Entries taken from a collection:

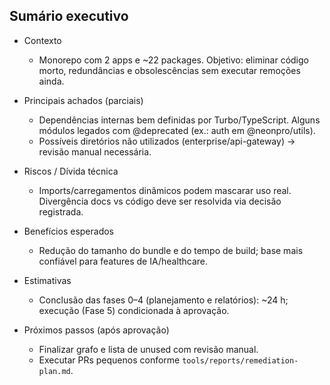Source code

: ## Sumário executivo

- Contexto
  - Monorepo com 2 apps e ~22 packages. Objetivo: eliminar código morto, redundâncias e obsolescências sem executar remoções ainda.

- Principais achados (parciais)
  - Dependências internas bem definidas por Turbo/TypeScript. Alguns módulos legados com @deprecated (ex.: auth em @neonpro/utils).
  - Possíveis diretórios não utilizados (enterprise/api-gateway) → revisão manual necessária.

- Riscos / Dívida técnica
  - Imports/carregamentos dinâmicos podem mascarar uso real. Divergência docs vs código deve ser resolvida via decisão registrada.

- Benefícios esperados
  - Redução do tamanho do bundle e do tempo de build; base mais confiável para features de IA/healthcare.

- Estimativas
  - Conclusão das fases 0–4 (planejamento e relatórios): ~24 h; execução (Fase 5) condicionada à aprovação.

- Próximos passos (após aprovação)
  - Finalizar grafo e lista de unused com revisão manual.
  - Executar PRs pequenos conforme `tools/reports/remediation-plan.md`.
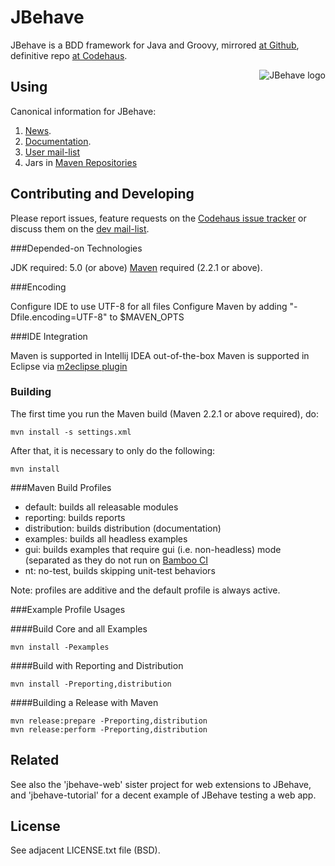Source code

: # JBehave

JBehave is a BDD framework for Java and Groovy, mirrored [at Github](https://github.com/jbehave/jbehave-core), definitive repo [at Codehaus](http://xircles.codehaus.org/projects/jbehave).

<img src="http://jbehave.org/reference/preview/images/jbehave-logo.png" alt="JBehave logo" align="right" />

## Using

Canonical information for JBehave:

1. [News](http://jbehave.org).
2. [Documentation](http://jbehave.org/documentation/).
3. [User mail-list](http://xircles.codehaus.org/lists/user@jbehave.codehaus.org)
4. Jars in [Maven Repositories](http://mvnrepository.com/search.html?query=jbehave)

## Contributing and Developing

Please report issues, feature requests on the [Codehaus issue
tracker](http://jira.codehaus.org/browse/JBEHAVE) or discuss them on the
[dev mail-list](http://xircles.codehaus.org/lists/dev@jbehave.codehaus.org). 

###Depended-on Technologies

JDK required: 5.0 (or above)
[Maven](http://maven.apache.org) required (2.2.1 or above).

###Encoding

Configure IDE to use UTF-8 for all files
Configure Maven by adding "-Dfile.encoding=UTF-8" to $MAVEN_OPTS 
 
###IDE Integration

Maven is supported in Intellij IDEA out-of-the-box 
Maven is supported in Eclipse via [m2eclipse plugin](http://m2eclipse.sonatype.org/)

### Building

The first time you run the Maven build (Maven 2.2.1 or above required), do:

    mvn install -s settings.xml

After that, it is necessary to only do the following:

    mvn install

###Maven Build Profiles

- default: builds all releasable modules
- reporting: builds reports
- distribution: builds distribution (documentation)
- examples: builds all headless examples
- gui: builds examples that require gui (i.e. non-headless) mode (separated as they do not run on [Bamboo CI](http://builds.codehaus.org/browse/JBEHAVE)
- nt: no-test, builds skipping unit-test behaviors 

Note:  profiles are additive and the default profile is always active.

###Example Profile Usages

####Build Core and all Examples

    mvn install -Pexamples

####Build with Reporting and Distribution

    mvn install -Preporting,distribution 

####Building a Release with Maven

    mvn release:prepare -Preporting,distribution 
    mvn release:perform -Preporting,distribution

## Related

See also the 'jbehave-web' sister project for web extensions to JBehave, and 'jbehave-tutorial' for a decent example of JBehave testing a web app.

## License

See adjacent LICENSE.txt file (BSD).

---

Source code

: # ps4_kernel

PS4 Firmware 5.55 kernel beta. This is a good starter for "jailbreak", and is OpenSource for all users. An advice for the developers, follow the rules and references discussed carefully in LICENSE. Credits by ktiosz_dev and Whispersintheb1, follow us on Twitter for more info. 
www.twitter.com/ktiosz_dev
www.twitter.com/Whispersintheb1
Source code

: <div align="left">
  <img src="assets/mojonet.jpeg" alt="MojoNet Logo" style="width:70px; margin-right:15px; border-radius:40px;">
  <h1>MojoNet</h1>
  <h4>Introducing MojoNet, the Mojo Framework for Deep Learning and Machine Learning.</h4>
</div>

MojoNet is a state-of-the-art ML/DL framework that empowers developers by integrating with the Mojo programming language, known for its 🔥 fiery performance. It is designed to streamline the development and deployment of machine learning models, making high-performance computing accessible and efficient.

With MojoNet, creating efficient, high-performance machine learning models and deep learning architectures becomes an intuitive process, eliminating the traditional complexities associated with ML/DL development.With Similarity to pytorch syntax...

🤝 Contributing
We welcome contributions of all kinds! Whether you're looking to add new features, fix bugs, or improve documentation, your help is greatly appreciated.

...

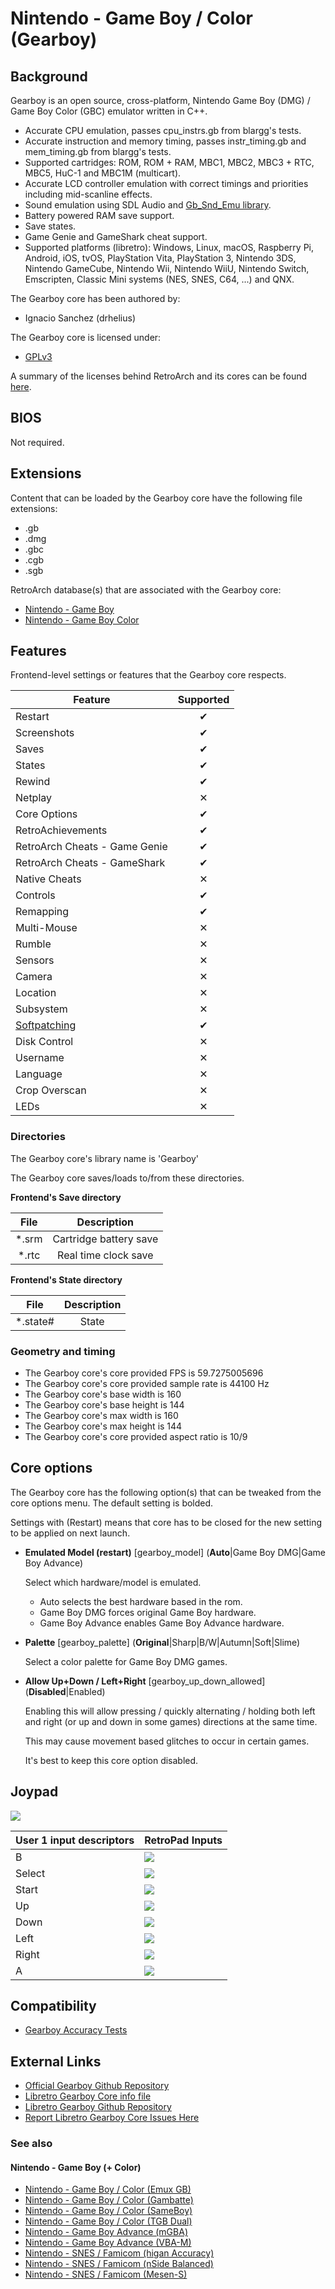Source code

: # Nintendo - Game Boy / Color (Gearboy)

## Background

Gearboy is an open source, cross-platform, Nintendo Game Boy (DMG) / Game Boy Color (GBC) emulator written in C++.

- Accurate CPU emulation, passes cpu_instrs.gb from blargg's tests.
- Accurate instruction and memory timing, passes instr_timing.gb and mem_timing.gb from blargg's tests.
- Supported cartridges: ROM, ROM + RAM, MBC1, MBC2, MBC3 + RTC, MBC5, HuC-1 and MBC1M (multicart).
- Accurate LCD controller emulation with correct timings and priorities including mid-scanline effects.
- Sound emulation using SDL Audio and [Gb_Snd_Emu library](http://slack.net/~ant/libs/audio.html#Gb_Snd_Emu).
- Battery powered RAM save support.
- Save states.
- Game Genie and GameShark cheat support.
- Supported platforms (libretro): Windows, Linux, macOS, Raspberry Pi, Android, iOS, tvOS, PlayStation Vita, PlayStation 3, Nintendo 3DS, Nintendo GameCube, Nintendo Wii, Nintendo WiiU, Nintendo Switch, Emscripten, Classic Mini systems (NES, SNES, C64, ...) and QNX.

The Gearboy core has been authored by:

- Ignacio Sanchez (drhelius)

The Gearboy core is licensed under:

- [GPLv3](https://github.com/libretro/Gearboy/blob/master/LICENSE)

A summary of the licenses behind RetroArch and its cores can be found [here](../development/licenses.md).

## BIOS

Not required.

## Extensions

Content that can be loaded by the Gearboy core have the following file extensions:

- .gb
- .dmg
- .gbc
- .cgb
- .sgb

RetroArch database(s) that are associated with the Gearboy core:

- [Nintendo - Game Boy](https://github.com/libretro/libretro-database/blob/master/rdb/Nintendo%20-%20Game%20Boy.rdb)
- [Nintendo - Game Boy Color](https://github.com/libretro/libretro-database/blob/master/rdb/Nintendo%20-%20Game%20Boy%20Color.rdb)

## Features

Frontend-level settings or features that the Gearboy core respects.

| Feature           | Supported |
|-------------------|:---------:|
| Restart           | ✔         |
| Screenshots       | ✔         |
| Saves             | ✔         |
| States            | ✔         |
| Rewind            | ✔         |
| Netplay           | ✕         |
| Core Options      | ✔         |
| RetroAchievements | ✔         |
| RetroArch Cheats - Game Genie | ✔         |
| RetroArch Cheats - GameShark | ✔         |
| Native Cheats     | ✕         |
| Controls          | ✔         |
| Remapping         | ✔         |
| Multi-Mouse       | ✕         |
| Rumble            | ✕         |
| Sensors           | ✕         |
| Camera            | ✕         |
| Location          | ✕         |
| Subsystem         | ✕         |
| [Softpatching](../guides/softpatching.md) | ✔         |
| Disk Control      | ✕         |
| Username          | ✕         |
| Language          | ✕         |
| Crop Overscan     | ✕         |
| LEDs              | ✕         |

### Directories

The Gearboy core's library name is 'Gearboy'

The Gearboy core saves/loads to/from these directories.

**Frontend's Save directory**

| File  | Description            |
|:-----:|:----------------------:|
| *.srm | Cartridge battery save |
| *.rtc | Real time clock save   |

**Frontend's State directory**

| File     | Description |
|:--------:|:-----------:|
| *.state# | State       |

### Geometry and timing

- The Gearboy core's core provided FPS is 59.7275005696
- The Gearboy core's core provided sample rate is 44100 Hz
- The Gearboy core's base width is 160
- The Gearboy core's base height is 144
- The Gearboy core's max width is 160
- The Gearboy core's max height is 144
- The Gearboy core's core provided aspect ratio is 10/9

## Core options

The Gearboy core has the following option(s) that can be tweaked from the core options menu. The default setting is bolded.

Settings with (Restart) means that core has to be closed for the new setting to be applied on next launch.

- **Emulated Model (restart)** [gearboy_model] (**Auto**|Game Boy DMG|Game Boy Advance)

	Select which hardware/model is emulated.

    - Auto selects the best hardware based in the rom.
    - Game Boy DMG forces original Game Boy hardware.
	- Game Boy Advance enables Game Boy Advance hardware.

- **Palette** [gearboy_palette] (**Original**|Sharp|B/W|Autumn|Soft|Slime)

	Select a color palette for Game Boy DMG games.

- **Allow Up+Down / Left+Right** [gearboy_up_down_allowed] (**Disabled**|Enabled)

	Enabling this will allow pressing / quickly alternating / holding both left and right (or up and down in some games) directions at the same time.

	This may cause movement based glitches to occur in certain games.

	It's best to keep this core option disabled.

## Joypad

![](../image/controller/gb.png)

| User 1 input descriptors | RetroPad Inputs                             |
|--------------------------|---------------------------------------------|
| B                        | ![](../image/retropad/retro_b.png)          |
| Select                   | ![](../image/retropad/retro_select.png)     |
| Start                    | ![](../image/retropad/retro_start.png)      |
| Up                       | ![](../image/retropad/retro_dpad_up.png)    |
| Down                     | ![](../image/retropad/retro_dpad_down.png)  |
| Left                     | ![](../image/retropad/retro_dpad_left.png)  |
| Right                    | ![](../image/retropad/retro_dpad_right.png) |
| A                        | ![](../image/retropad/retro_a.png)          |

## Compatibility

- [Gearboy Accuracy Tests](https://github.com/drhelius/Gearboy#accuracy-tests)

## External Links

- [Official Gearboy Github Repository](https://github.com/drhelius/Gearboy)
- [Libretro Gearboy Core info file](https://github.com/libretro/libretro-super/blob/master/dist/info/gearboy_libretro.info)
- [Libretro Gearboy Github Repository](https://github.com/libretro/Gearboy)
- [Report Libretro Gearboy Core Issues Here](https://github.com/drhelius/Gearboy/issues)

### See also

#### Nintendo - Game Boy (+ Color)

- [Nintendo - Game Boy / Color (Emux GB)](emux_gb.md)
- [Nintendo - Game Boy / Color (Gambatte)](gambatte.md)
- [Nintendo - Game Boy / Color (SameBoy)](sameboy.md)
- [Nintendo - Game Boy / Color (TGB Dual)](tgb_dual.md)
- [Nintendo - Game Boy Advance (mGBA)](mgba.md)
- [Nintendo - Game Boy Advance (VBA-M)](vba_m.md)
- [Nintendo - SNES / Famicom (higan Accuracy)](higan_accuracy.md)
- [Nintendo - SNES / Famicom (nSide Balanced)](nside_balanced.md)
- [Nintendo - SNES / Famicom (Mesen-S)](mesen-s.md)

Task prompt
Write out, from the lines above, only those from the line with "The Gearboy core's library name is 'Gearboy'" to the line with "Real time clock", exactly as given, including the first and the last.

Solved problem
The Gearboy core's library name is 'Gearboy'

The Gearboy core saves/loads to/from these directories.

**Frontend's Save directory**

| File  | Description            |
|:-----:|:----------------------:|
| *.srm | Cartridge battery save |
| *.rtc | Real time clock save   |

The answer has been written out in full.